*YOUR TASK:*
Beginning at the top of the data below, write out every line exactly until you reach the line with "is checked individually", and include that line.

*DATA UNDER STUDY:*
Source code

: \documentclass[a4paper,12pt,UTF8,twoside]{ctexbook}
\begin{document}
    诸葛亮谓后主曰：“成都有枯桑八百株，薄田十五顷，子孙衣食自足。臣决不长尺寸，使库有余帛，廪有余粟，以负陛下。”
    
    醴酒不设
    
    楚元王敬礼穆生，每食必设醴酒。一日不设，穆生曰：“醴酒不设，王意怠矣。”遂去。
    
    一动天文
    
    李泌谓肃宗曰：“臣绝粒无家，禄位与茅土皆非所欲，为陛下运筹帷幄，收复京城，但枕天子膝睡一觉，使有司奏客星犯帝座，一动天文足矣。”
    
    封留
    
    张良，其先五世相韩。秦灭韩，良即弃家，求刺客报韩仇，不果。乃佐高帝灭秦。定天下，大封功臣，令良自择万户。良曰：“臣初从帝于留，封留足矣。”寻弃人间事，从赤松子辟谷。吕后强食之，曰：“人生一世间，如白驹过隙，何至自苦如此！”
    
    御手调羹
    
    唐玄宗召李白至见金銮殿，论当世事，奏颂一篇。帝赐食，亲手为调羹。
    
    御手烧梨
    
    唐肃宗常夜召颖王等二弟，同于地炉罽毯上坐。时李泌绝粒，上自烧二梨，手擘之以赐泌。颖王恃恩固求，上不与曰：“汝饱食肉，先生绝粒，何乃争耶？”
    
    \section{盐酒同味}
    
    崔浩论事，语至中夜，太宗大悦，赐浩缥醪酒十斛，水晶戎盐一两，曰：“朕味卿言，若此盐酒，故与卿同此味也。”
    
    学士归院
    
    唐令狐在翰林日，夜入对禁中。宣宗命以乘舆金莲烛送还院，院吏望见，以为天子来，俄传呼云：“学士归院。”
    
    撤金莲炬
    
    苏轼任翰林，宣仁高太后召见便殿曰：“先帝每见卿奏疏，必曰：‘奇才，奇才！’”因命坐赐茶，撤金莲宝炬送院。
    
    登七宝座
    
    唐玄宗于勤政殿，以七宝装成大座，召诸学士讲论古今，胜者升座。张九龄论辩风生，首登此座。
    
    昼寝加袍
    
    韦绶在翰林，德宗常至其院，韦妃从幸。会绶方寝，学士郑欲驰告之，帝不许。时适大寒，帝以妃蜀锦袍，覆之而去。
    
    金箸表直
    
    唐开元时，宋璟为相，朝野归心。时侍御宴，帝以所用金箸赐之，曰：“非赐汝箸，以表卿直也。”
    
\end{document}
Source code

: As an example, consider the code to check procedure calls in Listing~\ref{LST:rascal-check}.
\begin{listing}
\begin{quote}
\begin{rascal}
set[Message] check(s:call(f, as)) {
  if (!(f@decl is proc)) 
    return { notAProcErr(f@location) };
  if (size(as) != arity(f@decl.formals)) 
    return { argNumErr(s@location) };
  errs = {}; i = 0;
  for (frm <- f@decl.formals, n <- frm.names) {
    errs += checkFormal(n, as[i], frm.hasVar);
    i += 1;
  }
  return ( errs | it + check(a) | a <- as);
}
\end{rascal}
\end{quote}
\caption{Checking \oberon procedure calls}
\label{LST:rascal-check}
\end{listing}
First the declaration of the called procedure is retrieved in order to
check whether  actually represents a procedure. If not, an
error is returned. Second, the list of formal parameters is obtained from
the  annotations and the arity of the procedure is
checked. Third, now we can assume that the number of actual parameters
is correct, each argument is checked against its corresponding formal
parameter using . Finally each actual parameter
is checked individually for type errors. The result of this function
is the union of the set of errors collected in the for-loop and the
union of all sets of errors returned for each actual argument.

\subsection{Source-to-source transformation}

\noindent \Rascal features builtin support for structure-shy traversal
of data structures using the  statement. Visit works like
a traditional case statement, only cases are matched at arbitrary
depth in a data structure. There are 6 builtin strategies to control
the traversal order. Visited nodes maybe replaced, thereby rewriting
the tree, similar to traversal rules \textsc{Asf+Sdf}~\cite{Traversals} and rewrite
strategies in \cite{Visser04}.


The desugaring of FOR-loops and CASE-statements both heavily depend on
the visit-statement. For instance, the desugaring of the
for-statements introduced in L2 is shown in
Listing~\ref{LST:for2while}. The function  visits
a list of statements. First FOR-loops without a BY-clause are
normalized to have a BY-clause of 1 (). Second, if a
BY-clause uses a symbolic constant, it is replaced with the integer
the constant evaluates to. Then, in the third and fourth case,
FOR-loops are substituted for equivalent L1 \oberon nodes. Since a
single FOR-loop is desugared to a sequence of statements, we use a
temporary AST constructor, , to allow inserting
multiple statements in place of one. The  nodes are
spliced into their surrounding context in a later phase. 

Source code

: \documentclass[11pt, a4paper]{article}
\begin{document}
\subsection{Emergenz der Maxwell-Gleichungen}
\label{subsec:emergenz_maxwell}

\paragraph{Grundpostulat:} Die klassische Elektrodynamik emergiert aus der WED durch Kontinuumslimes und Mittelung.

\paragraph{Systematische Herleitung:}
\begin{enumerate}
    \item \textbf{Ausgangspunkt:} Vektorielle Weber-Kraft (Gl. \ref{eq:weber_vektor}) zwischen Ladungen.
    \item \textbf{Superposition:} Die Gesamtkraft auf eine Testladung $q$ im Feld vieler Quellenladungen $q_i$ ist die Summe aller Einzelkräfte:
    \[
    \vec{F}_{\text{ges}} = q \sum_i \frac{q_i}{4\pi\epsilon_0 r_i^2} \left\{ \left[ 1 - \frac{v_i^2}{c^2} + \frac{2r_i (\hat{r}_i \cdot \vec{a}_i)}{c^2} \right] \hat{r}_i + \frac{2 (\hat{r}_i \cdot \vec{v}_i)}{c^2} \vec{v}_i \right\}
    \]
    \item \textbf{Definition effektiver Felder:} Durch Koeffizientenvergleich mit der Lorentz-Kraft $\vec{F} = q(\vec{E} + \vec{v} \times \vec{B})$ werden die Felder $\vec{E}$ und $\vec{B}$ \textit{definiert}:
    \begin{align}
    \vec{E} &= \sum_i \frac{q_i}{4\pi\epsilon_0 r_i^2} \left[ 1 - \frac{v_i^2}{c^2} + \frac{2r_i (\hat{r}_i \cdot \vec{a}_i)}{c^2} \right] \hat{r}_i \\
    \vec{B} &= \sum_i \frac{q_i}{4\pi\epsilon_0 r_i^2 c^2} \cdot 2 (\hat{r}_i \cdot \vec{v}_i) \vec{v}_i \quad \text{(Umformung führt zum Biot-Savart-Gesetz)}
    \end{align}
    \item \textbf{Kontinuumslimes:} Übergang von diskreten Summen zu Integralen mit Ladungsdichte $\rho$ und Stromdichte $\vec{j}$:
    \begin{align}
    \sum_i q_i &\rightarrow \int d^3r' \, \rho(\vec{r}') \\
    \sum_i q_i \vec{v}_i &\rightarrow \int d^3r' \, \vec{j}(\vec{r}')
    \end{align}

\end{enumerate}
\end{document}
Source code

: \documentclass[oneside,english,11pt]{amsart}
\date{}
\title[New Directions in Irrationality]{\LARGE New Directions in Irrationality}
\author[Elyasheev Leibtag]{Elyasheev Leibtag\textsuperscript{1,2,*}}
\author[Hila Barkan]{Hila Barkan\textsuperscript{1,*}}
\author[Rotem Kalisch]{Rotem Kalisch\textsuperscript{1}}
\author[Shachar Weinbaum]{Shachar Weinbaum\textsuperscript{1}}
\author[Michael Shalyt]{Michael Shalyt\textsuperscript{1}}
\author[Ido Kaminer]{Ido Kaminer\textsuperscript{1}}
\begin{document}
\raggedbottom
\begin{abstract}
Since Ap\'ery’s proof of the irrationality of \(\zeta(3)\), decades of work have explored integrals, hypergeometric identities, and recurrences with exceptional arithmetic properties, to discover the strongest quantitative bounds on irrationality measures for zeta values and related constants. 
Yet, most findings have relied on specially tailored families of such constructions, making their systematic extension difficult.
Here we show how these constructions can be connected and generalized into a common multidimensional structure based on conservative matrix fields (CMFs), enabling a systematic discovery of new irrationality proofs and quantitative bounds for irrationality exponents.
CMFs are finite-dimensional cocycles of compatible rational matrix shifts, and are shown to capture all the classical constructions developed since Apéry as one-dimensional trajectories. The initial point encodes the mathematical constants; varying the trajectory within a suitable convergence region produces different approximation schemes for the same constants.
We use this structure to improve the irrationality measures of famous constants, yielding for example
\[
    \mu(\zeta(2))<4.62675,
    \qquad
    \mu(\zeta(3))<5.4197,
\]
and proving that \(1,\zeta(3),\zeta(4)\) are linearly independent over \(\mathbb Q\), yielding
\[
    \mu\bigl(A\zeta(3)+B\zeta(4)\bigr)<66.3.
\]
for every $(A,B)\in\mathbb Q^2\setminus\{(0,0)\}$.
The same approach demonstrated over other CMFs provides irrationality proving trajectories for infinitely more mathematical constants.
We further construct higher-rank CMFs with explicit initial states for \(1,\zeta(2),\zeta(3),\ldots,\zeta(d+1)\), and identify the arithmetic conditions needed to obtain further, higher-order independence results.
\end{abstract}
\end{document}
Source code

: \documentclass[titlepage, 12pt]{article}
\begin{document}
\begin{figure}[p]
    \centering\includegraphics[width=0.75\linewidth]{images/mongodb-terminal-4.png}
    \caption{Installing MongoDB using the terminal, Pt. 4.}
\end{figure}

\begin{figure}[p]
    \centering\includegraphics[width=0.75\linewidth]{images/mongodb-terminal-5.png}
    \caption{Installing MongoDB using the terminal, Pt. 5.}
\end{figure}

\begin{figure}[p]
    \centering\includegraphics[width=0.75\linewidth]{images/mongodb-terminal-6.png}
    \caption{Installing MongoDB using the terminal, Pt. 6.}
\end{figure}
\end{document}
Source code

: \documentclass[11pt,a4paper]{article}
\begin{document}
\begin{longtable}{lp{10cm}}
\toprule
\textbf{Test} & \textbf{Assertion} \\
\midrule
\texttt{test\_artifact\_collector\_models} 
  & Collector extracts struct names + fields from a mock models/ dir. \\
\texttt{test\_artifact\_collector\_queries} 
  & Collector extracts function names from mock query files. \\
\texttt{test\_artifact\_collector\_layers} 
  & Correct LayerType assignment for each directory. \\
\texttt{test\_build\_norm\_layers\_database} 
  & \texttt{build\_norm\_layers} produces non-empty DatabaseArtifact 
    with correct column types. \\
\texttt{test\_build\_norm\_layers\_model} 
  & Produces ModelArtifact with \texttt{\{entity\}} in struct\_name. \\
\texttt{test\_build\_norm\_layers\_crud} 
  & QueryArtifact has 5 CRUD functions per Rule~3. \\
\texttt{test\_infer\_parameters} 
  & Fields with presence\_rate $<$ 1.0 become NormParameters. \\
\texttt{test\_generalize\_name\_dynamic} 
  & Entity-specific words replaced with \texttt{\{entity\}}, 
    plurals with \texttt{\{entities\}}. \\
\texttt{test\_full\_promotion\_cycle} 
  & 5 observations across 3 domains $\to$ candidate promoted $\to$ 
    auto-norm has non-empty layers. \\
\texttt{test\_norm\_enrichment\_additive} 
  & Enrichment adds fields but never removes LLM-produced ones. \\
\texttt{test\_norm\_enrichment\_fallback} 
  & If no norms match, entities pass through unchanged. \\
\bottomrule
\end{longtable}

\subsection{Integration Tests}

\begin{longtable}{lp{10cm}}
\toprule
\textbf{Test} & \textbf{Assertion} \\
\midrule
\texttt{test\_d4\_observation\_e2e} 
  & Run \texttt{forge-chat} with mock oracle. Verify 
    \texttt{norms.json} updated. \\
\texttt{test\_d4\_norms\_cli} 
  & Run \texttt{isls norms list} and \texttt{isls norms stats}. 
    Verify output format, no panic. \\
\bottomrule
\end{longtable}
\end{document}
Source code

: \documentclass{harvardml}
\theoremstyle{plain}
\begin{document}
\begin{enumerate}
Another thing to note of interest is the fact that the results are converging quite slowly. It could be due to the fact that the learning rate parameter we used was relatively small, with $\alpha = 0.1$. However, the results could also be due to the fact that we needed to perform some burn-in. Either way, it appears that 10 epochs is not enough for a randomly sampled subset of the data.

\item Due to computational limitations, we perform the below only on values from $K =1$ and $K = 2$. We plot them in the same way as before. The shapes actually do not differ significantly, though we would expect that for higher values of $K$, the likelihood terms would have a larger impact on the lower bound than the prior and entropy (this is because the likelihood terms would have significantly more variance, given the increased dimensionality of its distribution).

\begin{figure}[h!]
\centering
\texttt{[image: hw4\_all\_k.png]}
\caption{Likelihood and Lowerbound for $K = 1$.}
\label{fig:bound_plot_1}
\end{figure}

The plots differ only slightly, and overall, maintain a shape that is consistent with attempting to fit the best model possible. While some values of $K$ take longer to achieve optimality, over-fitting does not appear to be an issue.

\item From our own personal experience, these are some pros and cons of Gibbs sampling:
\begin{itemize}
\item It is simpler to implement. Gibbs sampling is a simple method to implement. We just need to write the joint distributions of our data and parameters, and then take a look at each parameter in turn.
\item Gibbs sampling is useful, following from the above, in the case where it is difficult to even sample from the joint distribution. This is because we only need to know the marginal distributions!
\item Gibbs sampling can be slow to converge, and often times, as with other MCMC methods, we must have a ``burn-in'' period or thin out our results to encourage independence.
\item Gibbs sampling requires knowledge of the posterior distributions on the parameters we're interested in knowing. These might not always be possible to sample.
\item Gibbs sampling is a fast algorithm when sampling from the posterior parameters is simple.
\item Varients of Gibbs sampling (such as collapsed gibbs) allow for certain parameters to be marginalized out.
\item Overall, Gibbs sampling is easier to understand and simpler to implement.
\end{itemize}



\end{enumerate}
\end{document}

*EXERCISE RESULT:*
Source code

: \documentclass[a4paper,12pt,UTF8,twoside]{ctexbook}
\begin{document}
    诸葛亮谓后主曰：“成都有枯桑八百株，薄田十五顷，子孙衣食自足。臣决不长尺寸，使库有余帛，廪有余粟，以负陛下。”
    
    醴酒不设
    
    楚元王敬礼穆生，每食必设醴酒。一日不设，穆生曰：“醴酒不设，王意怠矣。”遂去。
    
    一动天文
    
    李泌谓肃宗曰：“臣绝粒无家，禄位与茅土皆非所欲，为陛下运筹帷幄，收复京城，但枕天子膝睡一觉，使有司奏客星犯帝座，一动天文足矣。”
    
    封留
    
    张良，其先五世相韩。秦灭韩，良即弃家，求刺客报韩仇，不果。乃佐高帝灭秦。定天下，大封功臣，令良自择万户。良曰：“臣初从帝于留，封留足矣。”寻弃人间事，从赤松子辟谷。吕后强食之，曰：“人生一世间，如白驹过隙，何至自苦如此！”
    
    御手调羹
    
    唐玄宗召李白至见金銮殿，论当世事，奏颂一篇。帝赐食，亲手为调羹。
    
    御手烧梨
    
    唐肃宗常夜召颖王等二弟，同于地炉罽毯上坐。时李泌绝粒，上自烧二梨，手擘之以赐泌。颖王恃恩固求，上不与曰：“汝饱食肉，先生绝粒，何乃争耶？”
    
    \section{盐酒同味}
    
    崔浩论事，语至中夜，太宗大悦，赐浩缥醪酒十斛，水晶戎盐一两，曰：“朕味卿言，若此盐酒，故与卿同此味也。”
    
    学士归院
    
    唐令狐在翰林日，夜入对禁中。宣宗命以乘舆金莲烛送还院，院吏望见，以为天子来，俄传呼云：“学士归院。”
    
    撤金莲炬
    
    苏轼任翰林，宣仁高太后召见便殿曰：“先帝每见卿奏疏，必曰：‘奇才，奇才！’”因命坐赐茶，撤金莲宝炬送院。
    
    登七宝座
    
    唐玄宗于勤政殿，以七宝装成大座，召诸学士讲论古今，胜者升座。张九龄论辩风生，首登此座。
    
    昼寝加袍
    
    韦绶在翰林，德宗常至其院，韦妃从幸。会绶方寝，学士郑欲驰告之，帝不许。时适大寒，帝以妃蜀锦袍，覆之而去。
    
    金箸表直
    
    唐开元时，宋璟为相，朝野归心。时侍御宴，帝以所用金箸赐之，曰：“非赐汝箸，以表卿直也。”
    
\end{document}
Source code

: As an example, consider the code to check procedure calls in Listing~\ref{LST:rascal-check}.
\begin{listing}
\begin{quote}
\begin{rascal}
set[Message] check(s:call(f, as)) {
  if (!(f@decl is proc)) 
    return { notAProcErr(f@location) };
  if (size(as) != arity(f@decl.formals)) 
    return { argNumErr(s@location) };
  errs = {}; i = 0;
  for (frm <- f@decl.formals, n <- frm.names) {
    errs += checkFormal(n, as[i], frm.hasVar);
    i += 1;
  }
  return ( errs | it + check(a) | a <- as);
}
\end{rascal}
\end{quote}
\caption{Checking \oberon procedure calls}
\label{LST:rascal-check}
\end{listing}
First the declaration of the called procedure is retrieved in order to
check whether  actually represents a procedure. If not, an
error is returned. Second, the list of formal parameters is obtained from
the  annotations and the arity of the procedure is
checked. Third, now we can assume that the number of actual parameters
is correct, each argument is checked against its corresponding formal
parameter using . Finally each actual parameter
is checked individually for type errors. The result of this function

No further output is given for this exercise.